## BRIEF
Lines from the one containing "format of the log" through the final line of the records are the only ones to copy, and each must match exactly.

——

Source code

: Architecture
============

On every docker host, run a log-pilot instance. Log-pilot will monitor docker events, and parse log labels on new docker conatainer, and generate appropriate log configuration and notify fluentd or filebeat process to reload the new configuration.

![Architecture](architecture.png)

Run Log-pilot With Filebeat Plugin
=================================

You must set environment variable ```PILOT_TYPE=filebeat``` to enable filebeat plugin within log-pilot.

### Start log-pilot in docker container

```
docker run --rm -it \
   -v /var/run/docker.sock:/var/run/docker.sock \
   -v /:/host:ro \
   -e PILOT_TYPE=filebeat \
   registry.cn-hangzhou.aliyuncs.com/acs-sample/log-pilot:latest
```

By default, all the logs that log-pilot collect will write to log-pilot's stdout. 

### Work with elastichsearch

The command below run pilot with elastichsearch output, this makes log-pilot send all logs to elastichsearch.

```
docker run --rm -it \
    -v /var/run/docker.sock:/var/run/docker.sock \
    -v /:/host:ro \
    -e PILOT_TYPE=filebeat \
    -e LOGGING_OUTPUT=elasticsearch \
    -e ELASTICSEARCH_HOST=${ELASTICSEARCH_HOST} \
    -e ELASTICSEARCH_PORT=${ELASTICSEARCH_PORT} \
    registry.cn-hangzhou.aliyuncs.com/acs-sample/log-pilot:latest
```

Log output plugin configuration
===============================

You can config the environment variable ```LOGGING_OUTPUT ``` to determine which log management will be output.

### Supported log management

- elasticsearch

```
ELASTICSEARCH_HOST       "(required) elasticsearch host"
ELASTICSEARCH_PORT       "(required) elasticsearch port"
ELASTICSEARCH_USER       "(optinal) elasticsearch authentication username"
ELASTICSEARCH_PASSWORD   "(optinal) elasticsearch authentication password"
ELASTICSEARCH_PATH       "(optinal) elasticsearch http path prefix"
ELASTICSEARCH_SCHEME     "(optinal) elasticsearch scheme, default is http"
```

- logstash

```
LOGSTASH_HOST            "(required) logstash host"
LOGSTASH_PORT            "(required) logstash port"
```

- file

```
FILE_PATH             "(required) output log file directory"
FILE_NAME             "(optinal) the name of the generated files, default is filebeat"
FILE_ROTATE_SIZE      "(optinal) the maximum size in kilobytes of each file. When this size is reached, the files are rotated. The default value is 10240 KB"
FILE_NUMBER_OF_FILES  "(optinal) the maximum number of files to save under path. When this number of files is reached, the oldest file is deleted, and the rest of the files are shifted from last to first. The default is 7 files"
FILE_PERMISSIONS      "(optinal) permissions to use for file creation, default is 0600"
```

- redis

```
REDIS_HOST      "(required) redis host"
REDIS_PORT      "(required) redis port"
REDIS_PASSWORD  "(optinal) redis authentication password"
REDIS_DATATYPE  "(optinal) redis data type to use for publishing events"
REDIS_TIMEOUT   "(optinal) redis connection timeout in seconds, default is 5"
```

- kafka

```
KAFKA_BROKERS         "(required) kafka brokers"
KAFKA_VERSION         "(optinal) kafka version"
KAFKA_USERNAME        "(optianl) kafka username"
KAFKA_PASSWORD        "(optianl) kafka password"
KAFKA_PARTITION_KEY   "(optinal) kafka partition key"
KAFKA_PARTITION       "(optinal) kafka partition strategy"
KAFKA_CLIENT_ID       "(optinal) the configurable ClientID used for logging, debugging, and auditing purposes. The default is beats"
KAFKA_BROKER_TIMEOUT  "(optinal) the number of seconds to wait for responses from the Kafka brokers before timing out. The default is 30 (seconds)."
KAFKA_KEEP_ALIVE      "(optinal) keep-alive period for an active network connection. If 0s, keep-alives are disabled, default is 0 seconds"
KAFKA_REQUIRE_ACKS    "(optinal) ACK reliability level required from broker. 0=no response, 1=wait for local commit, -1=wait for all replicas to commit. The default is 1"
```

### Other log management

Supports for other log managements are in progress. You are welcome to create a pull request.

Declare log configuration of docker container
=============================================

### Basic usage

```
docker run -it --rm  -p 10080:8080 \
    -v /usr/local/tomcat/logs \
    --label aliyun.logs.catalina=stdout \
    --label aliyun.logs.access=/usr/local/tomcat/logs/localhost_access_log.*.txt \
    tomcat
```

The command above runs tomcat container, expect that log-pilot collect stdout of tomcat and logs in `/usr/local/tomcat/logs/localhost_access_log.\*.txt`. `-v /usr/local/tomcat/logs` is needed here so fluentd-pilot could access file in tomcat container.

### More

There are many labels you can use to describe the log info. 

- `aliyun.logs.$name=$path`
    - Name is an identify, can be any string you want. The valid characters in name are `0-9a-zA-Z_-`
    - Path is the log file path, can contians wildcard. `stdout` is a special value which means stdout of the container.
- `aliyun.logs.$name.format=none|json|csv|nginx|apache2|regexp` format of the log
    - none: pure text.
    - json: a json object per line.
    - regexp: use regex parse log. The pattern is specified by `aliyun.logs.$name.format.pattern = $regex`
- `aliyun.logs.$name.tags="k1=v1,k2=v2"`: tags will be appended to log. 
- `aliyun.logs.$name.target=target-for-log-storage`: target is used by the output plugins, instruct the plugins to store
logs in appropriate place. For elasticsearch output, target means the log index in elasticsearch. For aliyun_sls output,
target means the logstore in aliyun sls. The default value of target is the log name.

——

## RESPONSE
- `aliyun.logs.$name.format=none|json|csv|nginx|apache2|regexp` format of the log
    - none: pure text.
    - json: a json object per line.
    - regexp: use regex parse log. The pattern is specified by `aliyun.logs.$name.format.pattern = $regex`
- `aliyun.logs.$name.tags="k1=v1,k2=v2"`: tags will be appended to log. 
- `aliyun.logs.$name.target=target-for-log-storage`: target is used by the output plugins, instruct the plugins to store
logs in appropriate place. For elasticsearch output, target means the log index in elasticsearch. For aliyun_sls output,
target means the logstore in aliyun sls. The default value of target is the log name.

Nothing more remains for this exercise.